Thx Gerry…D-Way wheels are more expensive,roughly $30.00 more…I peeked at your project list and your lathe/sharpening projects are very nicely set-up…


----------



## b2rtch

Gerry, you do not explain what they are.
Are diamond wheels?


----------



## TheDane

Thanks, Jeff … I love turning!


----------



## Arminius

CBN is cubic Boron Nitride


----------



## TheDane

Bert-Oops … Arminius beat me to it. CBN is one of the hardest materials available, second only to diamonds. These wheels run cool … almost no spark, and the tool barely heats up when shaping. Once you have the bevel and profile you want and an initial sharpening, it takes one quick pass on the 180-grit wheel to put a good sharp edge on.

I'm no metallurgist but I am told CBN is better for sharpening HSS tools than diamond wheels. Diamond is harder than CBN, but over time, I am told diamond doesn't perform as well for sharpening HSS.


----------



## b2rtch

Thank you Gerry and Arminius (may I ask who give you this name?)
I love theology and certainly Arminius is a very famous name in theology.
Have a blessed day.


----------



## b2rtch

http://www.wwsuperabrasives.com/Cubic_Boron_Nitride.html

Cubic Boron Nitride Superabrasives

Cubic Boron Nitride (cBN) is second in hardness only to diamond.

cBN exhibits a high abrasion resistance and thermal conductivity when compared to conventional abrasives such as Silicon Carbide and Aluminum Oxide.
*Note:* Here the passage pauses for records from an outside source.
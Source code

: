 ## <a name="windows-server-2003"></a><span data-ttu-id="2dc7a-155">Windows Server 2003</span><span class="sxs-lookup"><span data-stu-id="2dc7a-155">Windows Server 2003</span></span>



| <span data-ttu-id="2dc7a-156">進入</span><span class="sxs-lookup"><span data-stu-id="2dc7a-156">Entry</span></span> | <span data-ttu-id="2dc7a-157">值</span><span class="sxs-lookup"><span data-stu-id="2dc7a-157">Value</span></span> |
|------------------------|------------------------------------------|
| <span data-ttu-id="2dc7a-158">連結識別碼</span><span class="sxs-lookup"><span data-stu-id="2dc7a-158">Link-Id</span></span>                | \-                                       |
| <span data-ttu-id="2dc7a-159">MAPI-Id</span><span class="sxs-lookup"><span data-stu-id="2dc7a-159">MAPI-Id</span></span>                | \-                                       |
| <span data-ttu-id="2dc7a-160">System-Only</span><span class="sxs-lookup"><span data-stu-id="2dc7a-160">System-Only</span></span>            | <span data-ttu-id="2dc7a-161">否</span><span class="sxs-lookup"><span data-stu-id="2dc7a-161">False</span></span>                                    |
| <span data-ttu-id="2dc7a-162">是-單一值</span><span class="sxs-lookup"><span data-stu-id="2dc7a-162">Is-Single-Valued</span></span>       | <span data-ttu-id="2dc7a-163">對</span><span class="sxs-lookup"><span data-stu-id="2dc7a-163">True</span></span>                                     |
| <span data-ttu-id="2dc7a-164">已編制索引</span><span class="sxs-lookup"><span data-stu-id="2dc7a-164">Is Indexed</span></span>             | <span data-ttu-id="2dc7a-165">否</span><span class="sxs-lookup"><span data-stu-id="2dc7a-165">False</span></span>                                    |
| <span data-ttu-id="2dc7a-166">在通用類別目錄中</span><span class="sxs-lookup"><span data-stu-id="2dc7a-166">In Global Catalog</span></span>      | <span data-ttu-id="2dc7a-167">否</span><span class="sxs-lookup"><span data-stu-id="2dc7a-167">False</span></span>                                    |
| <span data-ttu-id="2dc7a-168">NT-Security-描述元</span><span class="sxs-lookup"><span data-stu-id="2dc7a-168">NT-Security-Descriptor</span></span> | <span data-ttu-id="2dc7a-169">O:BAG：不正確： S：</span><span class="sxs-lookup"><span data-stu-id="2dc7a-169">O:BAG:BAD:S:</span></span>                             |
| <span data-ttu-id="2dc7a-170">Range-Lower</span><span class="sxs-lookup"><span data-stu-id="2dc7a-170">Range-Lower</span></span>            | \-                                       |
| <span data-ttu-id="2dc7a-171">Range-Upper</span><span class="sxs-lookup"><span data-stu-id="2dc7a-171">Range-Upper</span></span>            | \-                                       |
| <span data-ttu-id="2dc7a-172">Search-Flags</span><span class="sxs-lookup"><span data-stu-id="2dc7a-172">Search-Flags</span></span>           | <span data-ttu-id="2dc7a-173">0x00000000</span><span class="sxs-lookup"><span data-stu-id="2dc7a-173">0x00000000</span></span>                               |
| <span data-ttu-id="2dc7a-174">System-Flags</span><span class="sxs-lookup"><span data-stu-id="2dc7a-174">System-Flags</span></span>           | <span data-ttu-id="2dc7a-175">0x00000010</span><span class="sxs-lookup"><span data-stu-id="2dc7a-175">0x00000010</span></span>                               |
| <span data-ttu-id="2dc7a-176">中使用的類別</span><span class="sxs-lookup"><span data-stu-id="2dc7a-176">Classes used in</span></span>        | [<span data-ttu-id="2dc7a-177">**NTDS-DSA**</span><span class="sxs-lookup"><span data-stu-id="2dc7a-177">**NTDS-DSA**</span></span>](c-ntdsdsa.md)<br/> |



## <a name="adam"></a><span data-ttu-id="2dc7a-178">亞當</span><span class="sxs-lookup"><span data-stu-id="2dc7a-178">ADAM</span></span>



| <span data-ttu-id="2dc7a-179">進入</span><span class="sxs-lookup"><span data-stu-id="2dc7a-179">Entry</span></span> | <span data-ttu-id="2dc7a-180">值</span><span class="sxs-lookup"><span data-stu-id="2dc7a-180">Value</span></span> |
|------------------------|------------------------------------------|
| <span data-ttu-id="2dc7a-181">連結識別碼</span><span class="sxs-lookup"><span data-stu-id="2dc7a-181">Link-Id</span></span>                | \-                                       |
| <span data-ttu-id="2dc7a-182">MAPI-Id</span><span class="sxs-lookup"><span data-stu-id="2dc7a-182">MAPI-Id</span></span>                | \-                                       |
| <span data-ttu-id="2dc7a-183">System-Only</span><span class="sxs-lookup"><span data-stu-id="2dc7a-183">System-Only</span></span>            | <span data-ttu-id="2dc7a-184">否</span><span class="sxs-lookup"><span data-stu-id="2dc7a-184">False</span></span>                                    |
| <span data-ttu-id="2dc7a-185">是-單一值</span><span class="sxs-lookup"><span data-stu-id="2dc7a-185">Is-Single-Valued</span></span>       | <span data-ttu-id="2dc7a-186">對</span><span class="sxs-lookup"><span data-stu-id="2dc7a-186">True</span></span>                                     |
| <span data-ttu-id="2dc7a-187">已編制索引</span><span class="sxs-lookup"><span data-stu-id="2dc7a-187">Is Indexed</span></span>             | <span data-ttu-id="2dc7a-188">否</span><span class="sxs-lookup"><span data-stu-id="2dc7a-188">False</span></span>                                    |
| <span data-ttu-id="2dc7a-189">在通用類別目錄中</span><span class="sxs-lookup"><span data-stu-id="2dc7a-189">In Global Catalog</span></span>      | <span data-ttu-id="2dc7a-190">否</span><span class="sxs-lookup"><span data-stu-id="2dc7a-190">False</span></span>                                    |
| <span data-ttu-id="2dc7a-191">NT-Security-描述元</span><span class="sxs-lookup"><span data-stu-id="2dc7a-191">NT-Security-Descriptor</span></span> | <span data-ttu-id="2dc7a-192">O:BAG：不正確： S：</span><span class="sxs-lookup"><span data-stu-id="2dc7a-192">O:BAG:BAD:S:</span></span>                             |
The thermal integrity of cBN and its ability to maintain sharp cutting edges when machining ferrous materials make it the product of choice in advanced grinding systems.


----------



## Wildwood

Gerry nice review!


----------



## ic3ss

Gerry, I have the same woodcraft grinder that you have here. How does yours run? Mine has a vibration all the way through it's rpm range. I have to clamp it down or it'll be on the floor. It's not the wheels, I've trued them using oneway's truing tool, and it ran it with no wheels on it and it still vibrates badly. I was just wondering how good yours was.

Wayne


----------



## b2rtch

Wayne, you should probably return your grinder


----------



## TheDane

Wayne-Mine runs fine now.

Before I switched out the wheels, vibration was terrible … the thing would darn near walk right off the cabinet it sits on, even with a rubber mat under it.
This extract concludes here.